- PROBLEM STATEMENT -
Write out, without any change, the lines in the material below that run from the line with "Kami menggunakan [Mongoose.js](https://mongoosejs.com/)" through the line with "halaman konfigurasi untuk", both included.

- AVAILABLE DATA -
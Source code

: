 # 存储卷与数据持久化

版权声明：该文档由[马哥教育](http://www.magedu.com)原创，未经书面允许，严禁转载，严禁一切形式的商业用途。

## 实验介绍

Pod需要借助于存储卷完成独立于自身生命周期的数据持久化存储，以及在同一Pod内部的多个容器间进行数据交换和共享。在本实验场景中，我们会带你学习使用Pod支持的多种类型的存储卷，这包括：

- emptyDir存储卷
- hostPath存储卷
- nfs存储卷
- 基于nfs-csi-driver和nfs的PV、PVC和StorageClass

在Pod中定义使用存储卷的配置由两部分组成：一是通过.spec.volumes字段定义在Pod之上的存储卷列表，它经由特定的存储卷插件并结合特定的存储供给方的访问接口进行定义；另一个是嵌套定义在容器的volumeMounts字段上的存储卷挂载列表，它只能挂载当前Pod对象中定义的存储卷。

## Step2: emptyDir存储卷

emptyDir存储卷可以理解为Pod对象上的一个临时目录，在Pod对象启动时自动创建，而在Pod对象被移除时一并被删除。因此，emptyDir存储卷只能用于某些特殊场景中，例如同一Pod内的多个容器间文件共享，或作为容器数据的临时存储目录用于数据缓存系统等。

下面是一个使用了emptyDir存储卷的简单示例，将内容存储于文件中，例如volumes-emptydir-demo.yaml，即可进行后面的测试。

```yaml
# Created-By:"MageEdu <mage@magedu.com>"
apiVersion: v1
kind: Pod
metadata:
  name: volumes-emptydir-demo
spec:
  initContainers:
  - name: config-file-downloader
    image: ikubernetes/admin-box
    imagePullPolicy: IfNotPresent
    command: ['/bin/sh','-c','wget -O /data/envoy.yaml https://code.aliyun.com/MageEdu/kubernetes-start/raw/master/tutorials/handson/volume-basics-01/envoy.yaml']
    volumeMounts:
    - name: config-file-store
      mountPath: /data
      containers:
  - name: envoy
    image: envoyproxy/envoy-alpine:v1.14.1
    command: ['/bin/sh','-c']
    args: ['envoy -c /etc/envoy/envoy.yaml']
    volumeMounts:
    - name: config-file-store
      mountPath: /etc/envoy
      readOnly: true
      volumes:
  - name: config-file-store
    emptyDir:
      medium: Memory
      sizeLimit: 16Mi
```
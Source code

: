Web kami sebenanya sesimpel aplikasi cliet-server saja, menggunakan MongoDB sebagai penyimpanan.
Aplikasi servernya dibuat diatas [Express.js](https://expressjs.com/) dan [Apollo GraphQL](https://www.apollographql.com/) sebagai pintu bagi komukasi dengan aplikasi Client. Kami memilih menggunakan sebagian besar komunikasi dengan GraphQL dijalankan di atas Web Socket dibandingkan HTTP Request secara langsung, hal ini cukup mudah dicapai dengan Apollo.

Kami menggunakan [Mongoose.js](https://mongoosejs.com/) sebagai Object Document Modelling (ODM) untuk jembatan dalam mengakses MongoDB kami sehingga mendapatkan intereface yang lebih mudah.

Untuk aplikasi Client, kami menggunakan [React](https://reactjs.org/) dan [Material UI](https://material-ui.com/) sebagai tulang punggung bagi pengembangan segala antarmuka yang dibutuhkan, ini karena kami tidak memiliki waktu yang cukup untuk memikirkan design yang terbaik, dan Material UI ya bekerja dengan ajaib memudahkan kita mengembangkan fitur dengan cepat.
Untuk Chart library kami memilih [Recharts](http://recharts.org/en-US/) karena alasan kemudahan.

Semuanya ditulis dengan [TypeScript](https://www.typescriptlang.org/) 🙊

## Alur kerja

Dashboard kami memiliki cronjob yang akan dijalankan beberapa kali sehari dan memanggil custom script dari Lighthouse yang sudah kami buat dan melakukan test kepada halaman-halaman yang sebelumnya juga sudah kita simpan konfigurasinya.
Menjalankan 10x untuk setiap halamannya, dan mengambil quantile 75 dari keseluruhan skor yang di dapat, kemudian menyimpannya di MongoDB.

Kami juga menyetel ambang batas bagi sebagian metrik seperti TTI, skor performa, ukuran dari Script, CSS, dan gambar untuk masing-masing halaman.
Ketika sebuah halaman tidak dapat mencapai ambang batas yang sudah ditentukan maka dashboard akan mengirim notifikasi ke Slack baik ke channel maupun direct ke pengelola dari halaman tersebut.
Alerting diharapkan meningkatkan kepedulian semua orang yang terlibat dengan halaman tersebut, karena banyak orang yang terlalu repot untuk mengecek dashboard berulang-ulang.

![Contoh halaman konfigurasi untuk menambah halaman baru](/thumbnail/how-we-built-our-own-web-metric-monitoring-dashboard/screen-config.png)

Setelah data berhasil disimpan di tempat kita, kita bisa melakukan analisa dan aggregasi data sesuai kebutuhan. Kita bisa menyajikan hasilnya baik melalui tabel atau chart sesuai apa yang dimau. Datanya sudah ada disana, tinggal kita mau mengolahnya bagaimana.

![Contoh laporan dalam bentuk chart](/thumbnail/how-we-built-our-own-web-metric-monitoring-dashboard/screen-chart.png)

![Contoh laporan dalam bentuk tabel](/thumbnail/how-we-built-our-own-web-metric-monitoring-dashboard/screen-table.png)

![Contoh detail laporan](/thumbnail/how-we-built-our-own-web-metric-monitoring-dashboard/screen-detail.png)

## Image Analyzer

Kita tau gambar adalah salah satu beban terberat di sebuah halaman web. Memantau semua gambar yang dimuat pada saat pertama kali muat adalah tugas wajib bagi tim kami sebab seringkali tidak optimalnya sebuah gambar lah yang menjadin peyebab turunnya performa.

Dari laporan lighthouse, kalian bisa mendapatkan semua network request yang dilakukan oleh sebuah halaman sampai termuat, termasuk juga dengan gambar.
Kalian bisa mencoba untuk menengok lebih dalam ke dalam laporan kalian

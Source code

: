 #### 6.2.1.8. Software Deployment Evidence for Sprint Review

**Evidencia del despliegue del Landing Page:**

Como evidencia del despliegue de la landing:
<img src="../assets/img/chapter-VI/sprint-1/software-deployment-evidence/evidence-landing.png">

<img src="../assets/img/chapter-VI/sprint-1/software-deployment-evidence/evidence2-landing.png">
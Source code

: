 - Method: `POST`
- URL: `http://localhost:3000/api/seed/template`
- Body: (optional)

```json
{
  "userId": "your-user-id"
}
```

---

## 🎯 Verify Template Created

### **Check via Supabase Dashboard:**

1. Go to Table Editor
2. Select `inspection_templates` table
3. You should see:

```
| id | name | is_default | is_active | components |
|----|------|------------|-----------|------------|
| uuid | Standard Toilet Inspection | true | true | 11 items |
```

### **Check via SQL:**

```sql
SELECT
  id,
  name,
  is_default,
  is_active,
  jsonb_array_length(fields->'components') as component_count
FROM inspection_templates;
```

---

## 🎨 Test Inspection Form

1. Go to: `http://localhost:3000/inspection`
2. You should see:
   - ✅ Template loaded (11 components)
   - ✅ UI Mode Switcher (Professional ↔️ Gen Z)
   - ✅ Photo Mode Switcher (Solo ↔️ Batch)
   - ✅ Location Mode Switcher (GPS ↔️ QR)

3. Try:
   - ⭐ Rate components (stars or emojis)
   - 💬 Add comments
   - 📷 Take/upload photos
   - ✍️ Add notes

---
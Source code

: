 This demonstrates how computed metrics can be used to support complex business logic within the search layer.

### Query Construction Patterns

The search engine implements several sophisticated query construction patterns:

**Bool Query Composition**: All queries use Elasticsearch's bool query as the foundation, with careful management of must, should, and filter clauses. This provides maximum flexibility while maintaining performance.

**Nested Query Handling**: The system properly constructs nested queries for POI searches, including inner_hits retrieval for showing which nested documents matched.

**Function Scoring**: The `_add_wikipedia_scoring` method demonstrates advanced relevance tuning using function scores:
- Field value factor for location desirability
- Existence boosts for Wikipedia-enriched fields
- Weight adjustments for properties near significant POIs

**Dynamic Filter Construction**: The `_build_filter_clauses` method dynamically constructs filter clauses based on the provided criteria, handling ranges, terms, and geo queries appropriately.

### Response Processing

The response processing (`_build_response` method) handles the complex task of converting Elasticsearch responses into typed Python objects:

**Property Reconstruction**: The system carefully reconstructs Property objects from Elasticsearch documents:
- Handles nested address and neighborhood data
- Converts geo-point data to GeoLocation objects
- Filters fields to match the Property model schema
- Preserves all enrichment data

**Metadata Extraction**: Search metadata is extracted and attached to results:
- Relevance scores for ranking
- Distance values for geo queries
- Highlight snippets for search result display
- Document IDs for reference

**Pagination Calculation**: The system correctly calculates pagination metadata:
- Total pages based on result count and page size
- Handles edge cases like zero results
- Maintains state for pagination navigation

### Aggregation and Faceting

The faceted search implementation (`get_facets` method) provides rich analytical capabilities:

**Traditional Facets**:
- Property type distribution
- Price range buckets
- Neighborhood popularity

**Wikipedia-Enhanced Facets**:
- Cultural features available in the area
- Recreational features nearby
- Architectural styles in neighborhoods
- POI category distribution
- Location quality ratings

- REPLY TO THE TASK -
Kami menggunakan [Mongoose.js](https://mongoosejs.com/) sebagai Object Document Modelling (ODM) untuk jembatan dalam mengakses MongoDB kami sehingga mendapatkan intereface yang lebih mudah.

Untuk aplikasi Client, kami menggunakan [React](https://reactjs.org/) dan [Material UI](https://material-ui.com/) sebagai tulang punggung bagi pengembangan segala antarmuka yang dibutuhkan, ini karena kami tidak memiliki waktu yang cukup untuk memikirkan design yang terbaik, dan Material UI ya bekerja dengan ajaib memudahkan kita mengembangkan fitur dengan cepat.
Untuk Chart library kami memilih [Recharts](http://recharts.org/en-US/) karena alasan kemudahan.

Semuanya ditulis dengan [TypeScript](https://www.typescriptlang.org/) 🙊

## Alur kerja

Dashboard kami memiliki cronjob yang akan dijalankan beberapa kali sehari dan memanggil custom script dari Lighthouse yang sudah kami buat dan melakukan test kepada halaman-halaman yang sebelumnya juga sudah kita simpan konfigurasinya.
Menjalankan 10x untuk setiap halamannya, dan mengambil quantile 75 dari keseluruhan skor yang di dapat, kemudian menyimpannya di MongoDB.

Kami juga menyetel ambang batas bagi sebagian metrik seperti TTI, skor performa, ukuran dari Script, CSS, dan gambar untuk masing-masing halaman.
Ketika sebuah halaman tidak dapat mencapai ambang batas yang sudah ditentukan maka dashboard akan mengirim notifikasi ke Slack baik ke channel maupun direct ke pengelola dari halaman tersebut.
Alerting diharapkan meningkatkan kepedulian semua orang yang terlibat dengan halaman tersebut, karena banyak orang yang terlalu repot untuk mengecek dashboard berulang-ulang.

![Contoh halaman konfigurasi untuk menambah halaman baru](/thumbnail/how-we-built-our-own-web-metric-monitoring-dashboard/screen-config.png)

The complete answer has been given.